Data excerpts:
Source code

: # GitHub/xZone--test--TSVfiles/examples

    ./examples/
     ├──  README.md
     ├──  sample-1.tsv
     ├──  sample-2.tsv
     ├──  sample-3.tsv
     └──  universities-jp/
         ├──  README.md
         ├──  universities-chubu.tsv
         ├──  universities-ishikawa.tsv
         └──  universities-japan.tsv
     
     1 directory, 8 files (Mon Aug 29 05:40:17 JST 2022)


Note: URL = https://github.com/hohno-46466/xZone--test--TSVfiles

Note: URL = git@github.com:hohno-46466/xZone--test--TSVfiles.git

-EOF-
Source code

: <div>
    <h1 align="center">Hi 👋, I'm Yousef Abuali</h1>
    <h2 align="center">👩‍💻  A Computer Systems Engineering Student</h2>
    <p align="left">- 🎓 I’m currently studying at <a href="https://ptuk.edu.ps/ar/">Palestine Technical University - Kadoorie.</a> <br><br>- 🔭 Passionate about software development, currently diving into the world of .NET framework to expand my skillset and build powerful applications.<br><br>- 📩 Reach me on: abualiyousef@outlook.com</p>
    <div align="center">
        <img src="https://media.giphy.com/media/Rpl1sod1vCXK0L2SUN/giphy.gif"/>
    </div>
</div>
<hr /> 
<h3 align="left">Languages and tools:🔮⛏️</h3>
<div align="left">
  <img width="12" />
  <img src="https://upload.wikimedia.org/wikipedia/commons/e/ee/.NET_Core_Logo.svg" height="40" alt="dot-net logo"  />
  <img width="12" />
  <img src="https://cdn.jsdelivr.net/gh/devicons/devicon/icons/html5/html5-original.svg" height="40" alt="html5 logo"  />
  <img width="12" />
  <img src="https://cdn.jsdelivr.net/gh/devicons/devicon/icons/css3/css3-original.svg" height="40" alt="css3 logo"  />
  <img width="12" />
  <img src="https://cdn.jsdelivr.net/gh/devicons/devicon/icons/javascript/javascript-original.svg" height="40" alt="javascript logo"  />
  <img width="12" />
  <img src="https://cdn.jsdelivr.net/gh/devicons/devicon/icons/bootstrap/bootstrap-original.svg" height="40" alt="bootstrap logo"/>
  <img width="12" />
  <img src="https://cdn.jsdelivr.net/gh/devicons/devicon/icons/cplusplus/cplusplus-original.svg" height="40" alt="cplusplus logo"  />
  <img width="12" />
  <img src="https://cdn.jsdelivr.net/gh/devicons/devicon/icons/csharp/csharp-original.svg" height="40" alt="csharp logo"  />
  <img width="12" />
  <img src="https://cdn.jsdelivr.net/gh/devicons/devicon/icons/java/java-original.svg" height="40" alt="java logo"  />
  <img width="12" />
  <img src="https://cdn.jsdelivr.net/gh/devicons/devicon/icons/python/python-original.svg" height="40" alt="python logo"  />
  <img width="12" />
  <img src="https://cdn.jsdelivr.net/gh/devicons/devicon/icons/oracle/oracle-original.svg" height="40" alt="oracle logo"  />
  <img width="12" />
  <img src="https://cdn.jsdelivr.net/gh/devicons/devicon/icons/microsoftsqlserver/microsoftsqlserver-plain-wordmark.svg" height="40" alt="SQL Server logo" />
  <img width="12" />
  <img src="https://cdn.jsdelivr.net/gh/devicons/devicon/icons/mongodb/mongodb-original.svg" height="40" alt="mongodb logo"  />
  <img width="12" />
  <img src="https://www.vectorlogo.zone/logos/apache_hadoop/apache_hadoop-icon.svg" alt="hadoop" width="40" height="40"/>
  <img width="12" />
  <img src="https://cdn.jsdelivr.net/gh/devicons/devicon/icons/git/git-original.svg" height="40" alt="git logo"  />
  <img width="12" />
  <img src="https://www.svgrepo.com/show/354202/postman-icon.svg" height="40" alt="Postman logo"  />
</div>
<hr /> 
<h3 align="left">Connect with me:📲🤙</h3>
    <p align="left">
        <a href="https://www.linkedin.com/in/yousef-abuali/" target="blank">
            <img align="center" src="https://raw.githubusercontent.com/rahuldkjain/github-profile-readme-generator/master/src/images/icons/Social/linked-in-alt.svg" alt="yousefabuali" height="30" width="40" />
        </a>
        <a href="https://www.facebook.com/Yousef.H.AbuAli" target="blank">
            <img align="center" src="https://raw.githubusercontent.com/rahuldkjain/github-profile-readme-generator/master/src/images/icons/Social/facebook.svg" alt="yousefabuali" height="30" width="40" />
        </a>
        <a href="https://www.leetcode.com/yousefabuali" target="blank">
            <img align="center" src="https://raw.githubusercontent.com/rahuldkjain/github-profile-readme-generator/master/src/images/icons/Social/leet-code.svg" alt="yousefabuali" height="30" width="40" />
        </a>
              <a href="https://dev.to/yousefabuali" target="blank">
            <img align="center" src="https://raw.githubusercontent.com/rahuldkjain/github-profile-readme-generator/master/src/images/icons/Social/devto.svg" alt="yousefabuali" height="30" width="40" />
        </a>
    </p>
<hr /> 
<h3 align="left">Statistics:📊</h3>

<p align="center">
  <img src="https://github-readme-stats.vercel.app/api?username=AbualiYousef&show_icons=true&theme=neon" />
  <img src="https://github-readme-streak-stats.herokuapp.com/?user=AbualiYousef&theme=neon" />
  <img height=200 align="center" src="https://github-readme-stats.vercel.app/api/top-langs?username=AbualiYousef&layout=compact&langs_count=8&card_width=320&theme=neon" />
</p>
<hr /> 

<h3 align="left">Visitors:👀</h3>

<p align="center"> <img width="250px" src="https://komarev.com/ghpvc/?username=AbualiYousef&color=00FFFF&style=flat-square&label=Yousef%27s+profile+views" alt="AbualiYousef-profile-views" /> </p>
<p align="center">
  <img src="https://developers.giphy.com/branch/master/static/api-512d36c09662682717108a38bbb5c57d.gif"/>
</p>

About this exercise: Set down the material exactly, keeping every line.

Exercise response:
Source code

: # GitHub/xZone--test--TSVfiles/examples

    ./examples/
     ├──  README.md
     ├──  sample-1.tsv
     ├──  sample-2.tsv
     ├──  sample-3.tsv
     └──  universities-jp/
         ├──  README.md
         ├──  universities-chubu.tsv
         ├──  universities-ishikawa.tsv
         └──  universities-japan.tsv
     
     1 directory, 8 files (Mon Aug 29 05:40:17 JST 2022)


Note: URL = https://github.com/hohno-46466/xZone--test--TSVfiles

Note: URL = git@github.com:hohno-46466/xZone--test--TSVfiles.git

-EOF-
Source code

: <div>
    <h1 align="center">Hi 👋, I'm Yousef Abuali</h1>
    <h2 align="center">👩‍💻  A Computer Systems Engineering Student</h2>
    <p align="left">- 🎓 I’m currently studying at <a href="https://ptuk.edu.ps/ar/">Palestine Technical University - Kadoorie.</a> <br><br>- 🔭 Passionate about software development, currently diving into the world of .NET framework to expand my skillset and build powerful applications.<br><br>- 📩 Reach me on: abualiyousef@outlook.com</p>
    <div align="center">
        <img src="https://media.giphy.com/media/Rpl1sod1vCXK0L2SUN/giphy.gif"/>
    </div>
</div>
<hr /> 
<h3 align="left">Languages and tools:🔮⛏️</h3>
<div align="left">
  <img width="12" />
  <img src="https://upload.wikimedia.org/wikipedia/commons/e/ee/.NET_Core_Logo.svg" height="40" alt="dot-net logo"  />
  <img width="12" />
  <img src="https://cdn.jsdelivr.net/gh/devicons/devicon/icons/html5/html5-original.svg" height="40" alt="html5 logo"  />
  <img width="12" />
  <img src="https://cdn.jsdelivr.net/gh/devicons/devicon/icons/css3/css3-original.svg" height="40" alt="css3 logo"  />
  <img width="12" />
  <img src="https://cdn.jsdelivr.net/gh/devicons/devicon/icons/javascript/javascript-original.svg" height="40" alt="javascript logo"  />
  <img width="12" />
  <img src="https://cdn.jsdelivr.net/gh/devicons/devicon/icons/bootstrap/bootstrap-original.svg" height="40" alt="bootstrap logo"/>
  <img width="12" />
  <img src="https://cdn.jsdelivr.net/gh/devicons/devicon/icons/cplusplus/cplusplus-original.svg" height="40" alt="cplusplus logo"  />
  <img width="12" />
  <img src="https://cdn.jsdelivr.net/gh/devicons/devicon/icons/csharp/csharp-original.svg" height="40" alt="csharp logo"  />
  <img width="12" />
  <img src="https://cdn.jsdelivr.net/gh/devicons/devicon/icons/java/java-original.svg" height="40" alt="java logo"  />
  <img width="12" />
  <img src="https://cdn.jsdelivr.net/gh/devicons/devicon/icons/python/python-original.svg" height="40" alt="python logo"  />
  <img width="12" />
  <img src="https://cdn.jsdelivr.net/gh/devicons/devicon/icons/oracle/oracle-original.svg" height="40" alt="oracle logo"  />
  <img width="12" />
  <img src="https://cdn.jsdelivr.net/gh/devicons/devicon/icons/microsoftsqlserver/microsoftsqlserver-plain-wordmark.svg" height="40" alt="SQL Server logo" />
  <img width="12" />
  <img src="https://cdn.jsdelivr.net/gh/devicons/devicon/icons/mongodb/mongodb-original.svg" height="40" alt="mongodb logo"  />
  <img width="12" />
  <img src="https://www.vectorlogo.zone/logos/apache_hadoop/apache_hadoop-icon.svg" alt="hadoop" width="40" height="40"/>
  <img width="12" />
  <img src="https://cdn.jsdelivr.net/gh/devicons/devicon/icons/git/git-original.svg" height="40" alt="git logo"  />
  <img width="12" />
  <img src="https://www.svgrepo.com/show/354202/postman-icon.svg" height="40" alt="Postman logo"  />
</div>
<hr /> 
<h3 align="left">Connect with me:📲🤙</h3>
    <p align="left">
        <a href="https://www.linkedin.com/in/yousef-abuali/" target="blank">
            <img align="center" src="https://raw.githubusercontent.com/rahuldkjain/github-profile-readme-generator/master/src/images/icons/Social/linked-in-alt.svg" alt="yousefabuali" height="30" width="40" />
        </a>
        <a href="https://www.facebook.com/Yousef.H.AbuAli" target="blank">
            <img align="center" src="https://raw.githubusercontent.com/rahuldkjain/github-profile-readme-generator/master/src/images/icons/Social/facebook.svg" alt="yousefabuali" height="30" width="40" />
        </a>
        <a href="https://www.leetcode.com/yousefabuali" target="blank">
            <img align="center" src="https://raw.githubusercontent.com/rahuldkjain/github-profile-readme-generator/master/src/images/icons/Social/leet-code.svg" alt="yousefabuali" height="30" width="40" />
        </a>
              <a href="https://dev.to/yousefabuali" target="blank">
            <img align="center" src="https://raw.githubusercontent.com/rahuldkjain/github-profile-readme-generator/master/src/images/icons/Social/devto.svg" alt="yousefabuali" height="30" width="40" />
        </a>
    </p>
<hr /> 
<h3 align="left">Statistics:📊</h3>

<p align="center">
  <img src="https://github-readme-stats.vercel.app/api?username=AbualiYousef&show_icons=true&theme=neon" />
  <img src="https://github-readme-streak-stats.herokuapp.com/?user=AbualiYousef&theme=neon" />
  <img height=200 align="center" src="https://github-readme-stats.vercel.app/api/top-langs?username=AbualiYousef&layout=compact&langs_count=8&card_width=320&theme=neon" />
</p>
<hr /> 

<h3 align="left">Visitors:👀</h3>

<p align="center"> <img width="250px" src="https://komarev.com/ghpvc/?username=AbualiYousef&color=00FFFF&style=flat-square&label=Yousef%27s+profile+views" alt="AbualiYousef-profile-views" /> </p>
<p align="center">
  <img src="https://developers.giphy.com/branch/master/static/api-512d36c09662682717108a38bbb5c57d.gif"/>
</p>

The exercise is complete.